### [Task directions]
All lines of the material should be given again exactly.

### [Input material]
——————————
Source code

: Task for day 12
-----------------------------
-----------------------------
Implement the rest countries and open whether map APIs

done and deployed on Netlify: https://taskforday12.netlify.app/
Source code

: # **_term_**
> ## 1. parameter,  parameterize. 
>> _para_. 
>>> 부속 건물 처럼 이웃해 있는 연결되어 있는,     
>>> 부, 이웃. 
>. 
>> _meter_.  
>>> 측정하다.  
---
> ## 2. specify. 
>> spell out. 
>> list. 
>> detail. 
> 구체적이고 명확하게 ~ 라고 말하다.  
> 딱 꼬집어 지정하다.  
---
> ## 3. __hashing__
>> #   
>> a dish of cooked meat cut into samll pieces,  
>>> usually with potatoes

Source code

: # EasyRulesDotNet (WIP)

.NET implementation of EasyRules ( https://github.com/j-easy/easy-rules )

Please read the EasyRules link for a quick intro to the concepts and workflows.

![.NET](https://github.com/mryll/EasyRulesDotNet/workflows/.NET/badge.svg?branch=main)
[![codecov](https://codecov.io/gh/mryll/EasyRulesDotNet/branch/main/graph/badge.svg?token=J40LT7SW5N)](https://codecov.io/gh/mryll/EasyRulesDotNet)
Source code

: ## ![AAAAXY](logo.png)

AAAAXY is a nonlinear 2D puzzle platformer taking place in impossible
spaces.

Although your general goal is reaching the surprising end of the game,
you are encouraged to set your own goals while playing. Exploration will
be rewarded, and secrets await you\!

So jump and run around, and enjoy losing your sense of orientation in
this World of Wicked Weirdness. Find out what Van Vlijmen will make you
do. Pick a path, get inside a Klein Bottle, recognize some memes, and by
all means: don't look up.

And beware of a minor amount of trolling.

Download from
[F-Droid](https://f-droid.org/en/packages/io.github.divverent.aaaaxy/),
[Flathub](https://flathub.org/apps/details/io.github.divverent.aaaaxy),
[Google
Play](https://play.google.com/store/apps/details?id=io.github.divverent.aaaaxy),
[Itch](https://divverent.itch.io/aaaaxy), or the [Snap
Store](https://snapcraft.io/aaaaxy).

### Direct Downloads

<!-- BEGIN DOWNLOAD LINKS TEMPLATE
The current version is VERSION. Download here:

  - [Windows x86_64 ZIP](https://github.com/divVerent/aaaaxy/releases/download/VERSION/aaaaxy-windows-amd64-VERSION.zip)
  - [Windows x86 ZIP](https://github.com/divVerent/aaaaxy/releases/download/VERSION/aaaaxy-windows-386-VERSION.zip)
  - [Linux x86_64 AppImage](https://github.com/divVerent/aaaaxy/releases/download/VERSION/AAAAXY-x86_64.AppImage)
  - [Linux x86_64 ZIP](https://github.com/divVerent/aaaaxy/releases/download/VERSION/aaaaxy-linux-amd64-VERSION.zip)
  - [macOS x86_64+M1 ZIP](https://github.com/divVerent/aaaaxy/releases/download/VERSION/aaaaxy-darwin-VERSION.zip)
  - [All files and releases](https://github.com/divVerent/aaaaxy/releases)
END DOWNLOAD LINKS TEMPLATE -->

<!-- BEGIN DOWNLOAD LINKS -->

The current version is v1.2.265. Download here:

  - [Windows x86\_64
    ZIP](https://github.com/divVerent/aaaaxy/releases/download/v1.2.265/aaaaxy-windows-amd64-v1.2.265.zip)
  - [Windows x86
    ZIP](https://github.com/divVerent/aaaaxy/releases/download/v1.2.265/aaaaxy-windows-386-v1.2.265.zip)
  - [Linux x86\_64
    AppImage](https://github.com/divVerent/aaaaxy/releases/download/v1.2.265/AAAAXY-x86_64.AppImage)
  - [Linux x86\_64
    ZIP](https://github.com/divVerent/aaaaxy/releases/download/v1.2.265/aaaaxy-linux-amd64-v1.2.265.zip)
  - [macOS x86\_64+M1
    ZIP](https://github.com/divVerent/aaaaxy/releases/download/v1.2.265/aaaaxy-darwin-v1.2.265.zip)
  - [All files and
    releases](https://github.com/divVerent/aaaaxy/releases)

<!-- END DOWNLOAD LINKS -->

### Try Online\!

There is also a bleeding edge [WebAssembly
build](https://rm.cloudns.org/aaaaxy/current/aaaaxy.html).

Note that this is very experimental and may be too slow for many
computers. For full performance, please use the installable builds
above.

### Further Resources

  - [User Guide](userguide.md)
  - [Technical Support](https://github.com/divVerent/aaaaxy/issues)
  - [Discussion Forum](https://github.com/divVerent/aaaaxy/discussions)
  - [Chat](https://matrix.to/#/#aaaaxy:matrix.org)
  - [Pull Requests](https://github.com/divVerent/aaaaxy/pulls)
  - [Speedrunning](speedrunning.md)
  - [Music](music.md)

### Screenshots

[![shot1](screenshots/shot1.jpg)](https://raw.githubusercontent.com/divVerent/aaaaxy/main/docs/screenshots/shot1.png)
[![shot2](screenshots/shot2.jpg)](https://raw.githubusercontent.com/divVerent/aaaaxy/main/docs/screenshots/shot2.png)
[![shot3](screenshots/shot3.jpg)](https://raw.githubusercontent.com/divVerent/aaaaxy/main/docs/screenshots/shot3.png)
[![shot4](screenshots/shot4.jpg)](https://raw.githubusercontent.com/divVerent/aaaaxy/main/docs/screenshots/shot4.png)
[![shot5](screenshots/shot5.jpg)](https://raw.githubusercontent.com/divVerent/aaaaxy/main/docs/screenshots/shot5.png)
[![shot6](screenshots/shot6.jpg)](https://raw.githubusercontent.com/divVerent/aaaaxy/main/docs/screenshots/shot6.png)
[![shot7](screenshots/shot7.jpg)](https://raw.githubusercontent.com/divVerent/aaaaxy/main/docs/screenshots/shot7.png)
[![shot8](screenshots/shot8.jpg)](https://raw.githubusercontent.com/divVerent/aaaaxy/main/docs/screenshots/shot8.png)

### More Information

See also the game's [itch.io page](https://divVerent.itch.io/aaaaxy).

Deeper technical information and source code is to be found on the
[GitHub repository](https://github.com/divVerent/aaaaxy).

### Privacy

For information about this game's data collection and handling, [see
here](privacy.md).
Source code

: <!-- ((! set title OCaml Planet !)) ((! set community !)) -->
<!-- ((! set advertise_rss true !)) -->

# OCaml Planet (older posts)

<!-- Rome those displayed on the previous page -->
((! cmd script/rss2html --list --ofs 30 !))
——————————
### [Task answer]
Source code

: Task for day 12
-----------------------------
-----------------------------
Implement the rest countries and open whether map APIs

done and deployed on Netlify: https://taskforday12.netlify.app/
Source code

: # **_term_**
> ## 1. parameter,  parameterize. 
>> _para_. 
>>> 부속 건물 처럼 이웃해 있는 연결되어 있는,     
>>> 부, 이웃. 
>. 
>> _meter_.  
>>> 측정하다.  
---
> ## 2. specify. 
>> spell out. 
>> list. 
>> detail. 
> 구체적이고 명확하게 ~ 라고 말하다.  
> 딱 꼬집어 지정하다.  
---
> ## 3. __hashing__
>> #   
>> a dish of cooked meat cut into samll pieces,  
>>> usually with potatoes

Source code

: # EasyRulesDotNet (WIP)

.NET implementation of EasyRules ( https://github.com/j-easy/easy-rules )

Please read the EasyRules link for a quick intro to the concepts and workflows.

![.NET](https://github.com/mryll/EasyRulesDotNet/workflows/.NET/badge.svg?branch=main)
[![codecov](https://codecov.io/gh/mryll/EasyRulesDotNet/branch/main/graph/badge.svg?token=J40LT7SW5N)](https://codecov.io/gh/mryll/EasyRulesDotNet)
Source code

: ## ![AAAAXY](logo.png)

AAAAXY is a nonlinear 2D puzzle platformer taking place in impossible
spaces.

Although your general goal is reaching the surprising end of the game,
you are encouraged to set your own goals while playing. Exploration will
be rewarded, and secrets await you\!

So jump and run around, and enjoy losing your sense of orientation in
this World of Wicked Weirdness. Find out what Van Vlijmen will make you
do. Pick a path, get inside a Klein Bottle, recognize some memes, and by
all means: don't look up.

And beware of a minor amount of trolling.

Download from
[F-Droid](https://f-droid.org/en/packages/io.github.divverent.aaaaxy/),
[Flathub](https://flathub.org/apps/details/io.github.divverent.aaaaxy),
[Google
Play](https://play.google.com/store/apps/details?id=io.github.divverent.aaaaxy),
[Itch](https://divverent.itch.io/aaaaxy), or the [Snap
Store](https://snapcraft.io/aaaaxy).

### Direct Downloads

<!-- BEGIN DOWNLOAD LINKS TEMPLATE
The current version is VERSION. Download here:

  - [Windows x86_64 ZIP](https://github.com/divVerent/aaaaxy/releases/download/VERSION/aaaaxy-windows-amd64-VERSION.zip)
  - [Windows x86 ZIP](https://github.com/divVerent/aaaaxy/releases/download/VERSION/aaaaxy-windows-386-VERSION.zip)
  - [Linux x86_64 AppImage](https://github.com/divVerent/aaaaxy/releases/download/VERSION/AAAAXY-x86_64.AppImage)
  - [Linux x86_64 ZIP](https://github.com/divVerent/aaaaxy/releases/download/VERSION/aaaaxy-linux-amd64-VERSION.zip)
  - [macOS x86_64+M1 ZIP](https://github.com/divVerent/aaaaxy/releases/download/VERSION/aaaaxy-darwin-VERSION.zip)
  - [All files and releases](https://github.com/divVerent/aaaaxy/releases)
END DOWNLOAD LINKS TEMPLATE -->

<!-- BEGIN DOWNLOAD LINKS -->

The current version is v1.2.265. Download here:

  - [Windows x86\_64
    ZIP](https://github.com/divVerent/aaaaxy/releases/download/v1.2.265/aaaaxy-windows-amd64-v1.2.265.zip)
  - [Windows x86
    ZIP](https://github.com/divVerent/aaaaxy/releases/download/v1.2.265/aaaaxy-windows-386-v1.2.265.zip)
  - [Linux x86\_64
    AppImage](https://github.com/divVerent/aaaaxy/releases/download/v1.2.265/AAAAXY-x86_64.AppImage)
  - [Linux x86\_64
    ZIP](https://github.com/divVerent/aaaaxy/releases/download/v1.2.265/aaaaxy-linux-amd64-v1.2.265.zip)
  - [macOS x86\_64+M1
    ZIP](https://github.com/divVerent/aaaaxy/releases/download/v1.2.265/aaaaxy-darwin-v1.2.265.zip)
  - [All files and
    releases](https://github.com/divVerent/aaaaxy/releases)

<!-- END DOWNLOAD LINKS -->

### Try Online\!

There is also a bleeding edge [WebAssembly
build](https://rm.cloudns.org/aaaaxy/current/aaaaxy.html).

Note that this is very experimental and may be too slow for many
computers. For full performance, please use the installable builds
above.

### Further Resources

  - [User Guide](userguide.md)
  - [Technical Support](https://github.com/divVerent/aaaaxy/issues)
  - [Discussion Forum](https://github.com/divVerent/aaaaxy/discussions)
  - [Chat](https://matrix.to/#/#aaaaxy:matrix.org)
  - [Pull Requests](https://github.com/divVerent/aaaaxy/pulls)
  - [Speedrunning](speedrunning.md)
  - [Music](music.md)

### Screenshots

[![shot1](screenshots/shot1.jpg)](https://raw.githubusercontent.com/divVerent/aaaaxy/main/docs/screenshots/shot1.png)
[![shot2](screenshots/shot2.jpg)](https://raw.githubusercontent.com/divVerent/aaaaxy/main/docs/screenshots/shot2.png)
[![shot3](screenshots/shot3.jpg)](https://raw.githubusercontent.com/divVerent/aaaaxy/main/docs/screenshots/shot3.png)
[![shot4](screenshots/shot4.jpg)](https://raw.githubusercontent.com/divVerent/aaaaxy/main/docs/screenshots/shot4.png)
[![shot5](screenshots/shot5.jpg)](https://raw.githubusercontent.com/divVerent/aaaaxy/main/docs/screenshots/shot5.png)
[![shot6](screenshots/shot6.jpg)](https://raw.githubusercontent.com/divVerent/aaaaxy/main/docs/screenshots/shot6.png)
[![shot7](screenshots/shot7.jpg)](https://raw.githubusercontent.com/divVerent/aaaaxy/main/docs/screenshots/shot7.png)
[![shot8](screenshots/shot8.jpg)](https://raw.githubusercontent.com/divVerent/aaaaxy/main/docs/screenshots/shot8.png)

### More Information

See also the game's [itch.io page](https://divVerent.itch.io/aaaaxy).

Deeper technical information and source code is to be found on the
[GitHub repository](https://github.com/divVerent/aaaaxy).

### Privacy

For information about this game's data collection and handling, [see
here](privacy.md).
Source code

: <!-- ((! set title OCaml Planet !)) ((! set community !)) -->
<!-- ((! set advertise_rss true !)) -->

# OCaml Planet (older posts)

<!-- Rome those displayed on the previous page -->
((! cmd script/rss2html --list --ofs 30 !))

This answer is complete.